>>>

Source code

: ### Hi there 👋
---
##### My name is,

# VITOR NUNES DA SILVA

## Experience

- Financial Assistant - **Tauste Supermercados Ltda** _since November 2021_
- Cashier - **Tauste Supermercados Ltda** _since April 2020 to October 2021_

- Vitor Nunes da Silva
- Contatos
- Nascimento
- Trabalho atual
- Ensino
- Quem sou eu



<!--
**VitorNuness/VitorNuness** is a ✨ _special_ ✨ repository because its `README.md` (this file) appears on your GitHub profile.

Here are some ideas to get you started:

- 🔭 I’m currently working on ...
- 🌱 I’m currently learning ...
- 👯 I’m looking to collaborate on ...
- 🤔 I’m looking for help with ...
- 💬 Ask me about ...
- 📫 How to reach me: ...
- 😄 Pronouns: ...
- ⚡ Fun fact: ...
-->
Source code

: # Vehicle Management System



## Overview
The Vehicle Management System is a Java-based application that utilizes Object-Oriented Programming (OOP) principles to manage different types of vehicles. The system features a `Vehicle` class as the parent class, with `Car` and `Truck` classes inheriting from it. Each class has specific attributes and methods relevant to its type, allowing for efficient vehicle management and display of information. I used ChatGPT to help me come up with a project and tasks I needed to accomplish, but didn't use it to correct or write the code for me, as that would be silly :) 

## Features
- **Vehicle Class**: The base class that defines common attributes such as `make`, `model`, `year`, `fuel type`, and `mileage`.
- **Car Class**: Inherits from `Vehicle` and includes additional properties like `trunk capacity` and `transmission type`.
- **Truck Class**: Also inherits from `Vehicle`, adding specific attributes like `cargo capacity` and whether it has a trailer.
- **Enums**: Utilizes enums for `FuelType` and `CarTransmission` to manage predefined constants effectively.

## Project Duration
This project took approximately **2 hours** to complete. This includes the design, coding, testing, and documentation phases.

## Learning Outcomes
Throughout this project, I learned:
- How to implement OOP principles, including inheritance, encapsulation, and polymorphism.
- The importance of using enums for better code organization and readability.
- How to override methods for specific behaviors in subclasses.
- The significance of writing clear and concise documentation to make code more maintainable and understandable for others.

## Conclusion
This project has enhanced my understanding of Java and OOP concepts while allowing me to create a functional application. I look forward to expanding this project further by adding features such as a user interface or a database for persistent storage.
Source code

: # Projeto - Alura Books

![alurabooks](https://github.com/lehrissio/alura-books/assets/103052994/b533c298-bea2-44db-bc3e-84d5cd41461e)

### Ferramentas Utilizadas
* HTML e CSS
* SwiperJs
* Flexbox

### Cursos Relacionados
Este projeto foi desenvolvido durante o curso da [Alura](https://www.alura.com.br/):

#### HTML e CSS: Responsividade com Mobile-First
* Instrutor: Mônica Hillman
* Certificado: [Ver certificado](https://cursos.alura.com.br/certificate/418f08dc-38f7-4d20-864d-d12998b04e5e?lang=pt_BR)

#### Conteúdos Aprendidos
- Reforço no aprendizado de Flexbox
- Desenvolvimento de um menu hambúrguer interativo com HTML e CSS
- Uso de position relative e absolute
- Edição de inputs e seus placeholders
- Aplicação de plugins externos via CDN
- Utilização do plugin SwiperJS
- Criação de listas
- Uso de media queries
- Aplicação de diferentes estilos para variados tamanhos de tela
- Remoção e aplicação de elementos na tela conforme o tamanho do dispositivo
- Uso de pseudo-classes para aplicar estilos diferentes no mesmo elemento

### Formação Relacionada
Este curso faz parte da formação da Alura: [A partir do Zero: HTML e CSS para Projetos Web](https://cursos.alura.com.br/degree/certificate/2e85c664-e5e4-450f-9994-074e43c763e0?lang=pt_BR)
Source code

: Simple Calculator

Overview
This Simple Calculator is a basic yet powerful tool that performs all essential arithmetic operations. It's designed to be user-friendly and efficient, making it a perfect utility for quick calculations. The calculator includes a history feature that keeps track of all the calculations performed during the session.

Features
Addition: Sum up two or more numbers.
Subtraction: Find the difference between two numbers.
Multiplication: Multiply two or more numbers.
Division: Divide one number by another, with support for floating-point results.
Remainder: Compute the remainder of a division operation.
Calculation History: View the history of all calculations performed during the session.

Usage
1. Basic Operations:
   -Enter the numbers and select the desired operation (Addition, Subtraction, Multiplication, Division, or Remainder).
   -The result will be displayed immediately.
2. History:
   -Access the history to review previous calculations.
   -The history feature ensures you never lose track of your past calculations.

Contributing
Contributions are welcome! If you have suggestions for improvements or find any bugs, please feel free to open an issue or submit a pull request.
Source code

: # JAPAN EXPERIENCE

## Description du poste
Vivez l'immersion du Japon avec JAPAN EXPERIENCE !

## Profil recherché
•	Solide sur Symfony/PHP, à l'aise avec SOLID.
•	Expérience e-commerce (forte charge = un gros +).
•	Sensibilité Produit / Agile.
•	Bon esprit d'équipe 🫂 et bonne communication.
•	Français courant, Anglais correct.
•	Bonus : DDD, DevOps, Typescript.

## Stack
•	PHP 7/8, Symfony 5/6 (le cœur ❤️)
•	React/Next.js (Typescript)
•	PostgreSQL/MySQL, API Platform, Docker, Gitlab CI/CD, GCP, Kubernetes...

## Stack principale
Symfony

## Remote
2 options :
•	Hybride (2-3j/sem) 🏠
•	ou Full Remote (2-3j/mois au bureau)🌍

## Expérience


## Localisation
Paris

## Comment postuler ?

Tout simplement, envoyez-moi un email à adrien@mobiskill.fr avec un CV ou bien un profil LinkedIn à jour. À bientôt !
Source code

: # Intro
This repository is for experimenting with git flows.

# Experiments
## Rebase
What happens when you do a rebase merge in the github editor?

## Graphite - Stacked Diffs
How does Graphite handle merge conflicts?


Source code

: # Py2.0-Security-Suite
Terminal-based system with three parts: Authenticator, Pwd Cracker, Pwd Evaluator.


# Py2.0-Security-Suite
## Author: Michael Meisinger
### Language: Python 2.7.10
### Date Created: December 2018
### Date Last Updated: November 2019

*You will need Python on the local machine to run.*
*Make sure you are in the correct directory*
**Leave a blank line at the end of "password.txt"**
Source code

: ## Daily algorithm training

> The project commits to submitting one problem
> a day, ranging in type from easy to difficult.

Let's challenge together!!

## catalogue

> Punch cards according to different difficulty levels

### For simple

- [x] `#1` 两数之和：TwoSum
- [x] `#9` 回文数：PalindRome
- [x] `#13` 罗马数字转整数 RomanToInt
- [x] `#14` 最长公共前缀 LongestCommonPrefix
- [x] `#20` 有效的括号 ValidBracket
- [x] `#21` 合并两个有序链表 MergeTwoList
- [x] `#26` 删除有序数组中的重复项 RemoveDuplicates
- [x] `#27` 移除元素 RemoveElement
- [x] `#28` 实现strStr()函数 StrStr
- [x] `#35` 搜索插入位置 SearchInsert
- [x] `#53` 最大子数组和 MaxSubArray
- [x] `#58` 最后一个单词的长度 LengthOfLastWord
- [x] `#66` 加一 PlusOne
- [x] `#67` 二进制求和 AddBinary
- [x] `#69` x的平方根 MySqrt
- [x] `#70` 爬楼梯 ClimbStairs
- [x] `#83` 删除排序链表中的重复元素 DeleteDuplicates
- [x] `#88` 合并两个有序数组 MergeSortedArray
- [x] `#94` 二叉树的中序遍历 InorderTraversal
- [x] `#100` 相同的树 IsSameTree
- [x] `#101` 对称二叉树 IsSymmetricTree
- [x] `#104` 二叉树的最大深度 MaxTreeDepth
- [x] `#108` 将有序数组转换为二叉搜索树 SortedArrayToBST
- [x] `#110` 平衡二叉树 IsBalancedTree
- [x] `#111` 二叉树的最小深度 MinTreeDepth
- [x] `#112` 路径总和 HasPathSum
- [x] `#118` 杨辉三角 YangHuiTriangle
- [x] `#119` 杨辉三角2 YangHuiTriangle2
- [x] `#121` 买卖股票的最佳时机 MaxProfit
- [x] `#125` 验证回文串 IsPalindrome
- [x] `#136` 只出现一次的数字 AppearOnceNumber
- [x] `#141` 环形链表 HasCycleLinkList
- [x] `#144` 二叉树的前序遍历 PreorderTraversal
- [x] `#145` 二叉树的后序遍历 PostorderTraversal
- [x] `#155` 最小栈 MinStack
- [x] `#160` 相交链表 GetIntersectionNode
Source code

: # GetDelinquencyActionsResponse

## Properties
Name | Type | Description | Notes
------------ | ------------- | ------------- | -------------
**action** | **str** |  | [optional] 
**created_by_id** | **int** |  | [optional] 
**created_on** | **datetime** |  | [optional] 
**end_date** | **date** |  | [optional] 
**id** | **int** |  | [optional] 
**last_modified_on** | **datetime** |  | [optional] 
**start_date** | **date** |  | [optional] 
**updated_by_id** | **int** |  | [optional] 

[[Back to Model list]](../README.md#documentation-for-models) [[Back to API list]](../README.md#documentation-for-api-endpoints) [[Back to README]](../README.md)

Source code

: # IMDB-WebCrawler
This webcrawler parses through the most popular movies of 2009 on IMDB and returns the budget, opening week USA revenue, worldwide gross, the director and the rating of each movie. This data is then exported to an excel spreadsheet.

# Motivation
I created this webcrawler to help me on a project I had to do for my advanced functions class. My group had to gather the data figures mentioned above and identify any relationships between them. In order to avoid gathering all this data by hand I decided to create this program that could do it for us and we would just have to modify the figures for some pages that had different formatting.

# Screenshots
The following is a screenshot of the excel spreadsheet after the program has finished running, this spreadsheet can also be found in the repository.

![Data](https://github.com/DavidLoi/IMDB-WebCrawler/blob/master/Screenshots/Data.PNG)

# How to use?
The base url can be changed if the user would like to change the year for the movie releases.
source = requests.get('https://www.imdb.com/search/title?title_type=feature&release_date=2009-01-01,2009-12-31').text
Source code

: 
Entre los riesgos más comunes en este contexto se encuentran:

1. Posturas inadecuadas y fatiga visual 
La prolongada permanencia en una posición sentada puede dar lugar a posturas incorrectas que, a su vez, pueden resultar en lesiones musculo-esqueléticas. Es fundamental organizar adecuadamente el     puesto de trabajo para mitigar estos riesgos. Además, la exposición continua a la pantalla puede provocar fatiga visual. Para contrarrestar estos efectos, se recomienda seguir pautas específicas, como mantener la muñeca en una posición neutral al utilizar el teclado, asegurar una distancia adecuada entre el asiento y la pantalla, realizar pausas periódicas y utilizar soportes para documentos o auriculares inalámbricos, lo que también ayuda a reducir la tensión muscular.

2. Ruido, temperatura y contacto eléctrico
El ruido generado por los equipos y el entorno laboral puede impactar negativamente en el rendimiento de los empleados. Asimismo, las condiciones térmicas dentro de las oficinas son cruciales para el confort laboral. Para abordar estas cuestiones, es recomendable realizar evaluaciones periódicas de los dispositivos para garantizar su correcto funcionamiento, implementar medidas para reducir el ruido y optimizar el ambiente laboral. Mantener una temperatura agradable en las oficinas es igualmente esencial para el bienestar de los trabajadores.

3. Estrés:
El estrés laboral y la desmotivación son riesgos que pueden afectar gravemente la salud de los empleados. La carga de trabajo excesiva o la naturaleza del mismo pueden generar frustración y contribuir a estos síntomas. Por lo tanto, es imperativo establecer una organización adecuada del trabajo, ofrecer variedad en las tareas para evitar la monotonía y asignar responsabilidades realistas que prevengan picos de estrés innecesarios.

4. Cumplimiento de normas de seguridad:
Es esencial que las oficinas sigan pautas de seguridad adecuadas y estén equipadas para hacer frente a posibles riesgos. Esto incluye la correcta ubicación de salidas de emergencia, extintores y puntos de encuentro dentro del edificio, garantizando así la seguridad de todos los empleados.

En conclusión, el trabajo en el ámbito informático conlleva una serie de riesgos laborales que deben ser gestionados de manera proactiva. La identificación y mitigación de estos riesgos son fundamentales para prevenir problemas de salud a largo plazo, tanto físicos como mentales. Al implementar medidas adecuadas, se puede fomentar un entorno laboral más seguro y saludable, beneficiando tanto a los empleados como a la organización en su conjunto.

<<<

→ WORK TO BE COMPLETED: Where the string "documentation" appears in a line of the listing, copy that line.

→ FINISHED EXERCISE:
This project took approximately **2 hours** to complete. This includes the design, coding, testing, and documentation phases.
- The significance of writing clear and concise documentation to make code more maintainable and understandable for others.
[[Back to Model list]](../README.md#documentation-for-models) [[Back to API list]](../README.md#documentation-for-api-endpoints) [[Back to README]](../README.md)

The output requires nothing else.